The Moonmaids history
By Mary Jo Thomas Grogan
It all began at North Texas in 1943. Tinker Cunningham, Arline Truax, Katie Myatt and I were freshmen and friends who found that our voices had the blend we'd been hoping to find. Almost every Big Band in those years featured vocal groups — such as the King Sisters, whom we admired. We were seeking a similar vocal group sound. Our four-girl group, the Swingtet, was the result.
With the encouragement of 'Fessor Graham and the weekly Saturday night stage shows, plus the college dance band, the Aces of Collegeland, we set our goals and dreams in place. We rehearsed often, wrote our own arrangements and performed at every opportunity.
In 1944, we were winners in a statewide college talent competition and were awarded a six-week contract to sing on a weekly show from the Palace Theatre in Dallas. We were then offered a job to sing with a National USO tour of military hospitals. The job only lasted six weeks because of a new rule that USO entertainers must be at least 18 years old. Only Katie Myatt was 18 at that time.
Our dreams were still in place and we continued singing on the Saturday night stage shows and traveling to USO venues when 'Fessor Graham took his college talent with him to military bases in and around Texas. We resumed our studies. When some of the popular big bands were in the area, we would go to hear them and sing for them.
When we sang for Stan Kenton and his popular jazz band, he asked the quartet to sing on a special part of his show. A public relations man who was in the audience heard us and asked if we would be interested in joining a big band. Eagerly, but hesitatingly, we said yes.
In about a month, a telegram came from that agent, who told us of an opening for an all-girl vocal group with the Big Band of Vaughn Monroe. We auditioned by sending a record of our singing to Monroe. Several months later, the Swingtet was on its way to NYC!
Monroe's theme song was "Racing With the Moon," and he decided to re-name the quartet the Moonmaids.
Once again, we left college to pursue our dreams. Vaughn Monroe kept one of his former vocal group's singers, Maree Lee, making the new group a quintet. This Ohio singer had experience singing in bands, and Monroe wanted her to help take the Texas accents from our diction and help with the adjustment to recording sessions, concerts and road tours.
Two of the Moonmaids left the band to marry their college sweethearts. When Katie left the band to marry North Texas student Moddie Smith, the group became a quartet again. When, later, Arline Truax left to marry her sweetheart, North Texas student Rex Meek, we needed to find a replacement. We called June Hiett ('46), a North Texas graduate. June had sung with Sonny Dunham's vocal group, the Sonny Siders. This group also originated at North Texas, where they were known as the Blue Notes. When Dunham's band broke up in late 1946, June returned to North Texas and finished her degree. She was eager to sing again and became a Moonmaid in 1947.

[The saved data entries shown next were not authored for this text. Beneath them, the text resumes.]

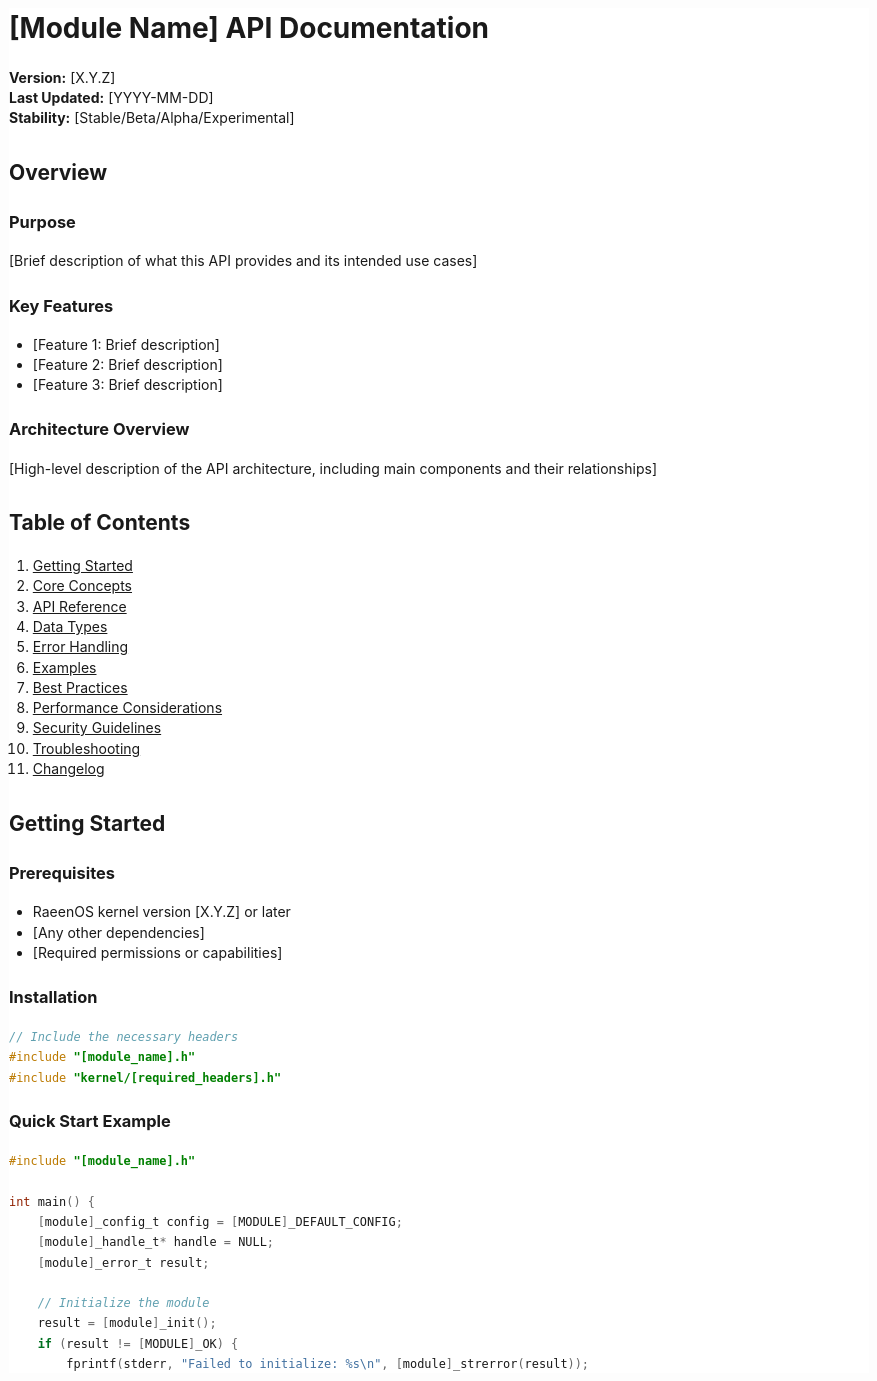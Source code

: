 # [Module Name] API Documentation

**Version:** [X.Y.Z]  
**Last Updated:** [YYYY-MM-DD]  
**Stability:** [Stable/Beta/Alpha/Experimental]

## Overview

### Purpose
[Brief description of what this API provides and its intended use cases]

### Key Features
- [Feature 1: Brief description]
- [Feature 2: Brief description]
- [Feature 3: Brief description]

### Architecture Overview
[High-level description of the API architecture, including main components and their relationships]

## Table of Contents

1. [Getting Started](#getting-started)
2. [Core Concepts](#core-concepts)
3. [API Reference](#api-reference)
4. [Data Types](#data-types)
5. [Error Handling](#error-handling)
6. [Examples](#examples)
7. [Best Practices](#best-practices)
8. [Performance Considerations](#performance-considerations)
9. [Security Guidelines](#security-guidelines)
10. [Troubleshooting](#troubleshooting)
11. [Changelog](#changelog)

## Getting Started

### Prerequisites
- RaeenOS kernel version [X.Y.Z] or later
- [Any other dependencies]
- [Required permissions or capabilities]

### Installation
```c
// Include the necessary headers
#include "[module_name].h"
#include "kernel/[required_headers].h"
```

### Quick Start Example
```c
#include "[module_name].h"

int main() {
    [module]_config_t config = [MODULE]_DEFAULT_CONFIG;
    [module]_handle_t* handle = NULL;
    [module]_error_t result;
    
    // Initialize the module
    result = [module]_init();
    if (result != [MODULE]_OK) {
        fprintf(stderr, "Failed to initialize: %s\n", [module]_strerror(result));
```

This group remained the Moonmaids through late 1949. Altogether, we sang on more than 50 Victor recordings with the orchestra, backing Monroe's unique voice. We were in a movie, briefly, titled Carnegie Hall. Monroe had a weekly national radio show, the Camel Caravan, that broadcast from various universities and college campuses. (One of these included a show from our beloved North Texas.) We traveled the USA, by bus and train, singing in ballrooms, colleges and universities, and theaters across the country.
In 1950, Tinker and I came back to Denton (our hometown), and once again enrolled in North Texas, as music majors. In 1951 Tinker married Bill Rautenberg, and I married North Texas graduate Harrold Grogan ('49). That same year, June married Eddie Bratone, who was a violinist with the Vaughn Monroe Orchestra.
Tinker and I lived in Dallas and began new part-time careers as jingle and commercial singers. We were in the group of singers who sang the first radio station IDs for Dallas' KLIF. While being wives and mothers, we were able to continue singing jingles for many years. For a number of years, June and Eddie lived in New Jersey, but they eventually returned to Arlngton in the mid-1960s.
In 1981, we three ex-Moonmaids joined with yet another North Texas ex, Libba Anderson Weeks, to sing on the football field at half time for that year's Homecoming game. The blend of voices was good, our children were by then grown, and we got excited when 'Fessor Graham's daughter encouraged us to keep singing. Like her father, she made us realize our gift of singing was a commodity worth pursuing.
Off we went then, into a second time around Moonmaid career. We added the mellow solo voice of my husband, Harrold, and for another 10 years this group sang as the Moonmaids Plus One. (Harrold was the "plus one.") The only change during this time was from Libba Weeks' voice to that of Carol Piper. Carol had a background of Big Band singing and also group singing in the Dallas jingle industry.
In 1991, we decided to call it quits. Carol and her husband, Bob, moved to North Carolina to go into the bed and breakfast business. All of us, and Harrold, retired from the music business and from other jobs, too — until we got the invitation to sing in Palm Beach for guitarist Bucky Pizzarelli's 80th birthday in 2006. None of us ever retired from the love of singing!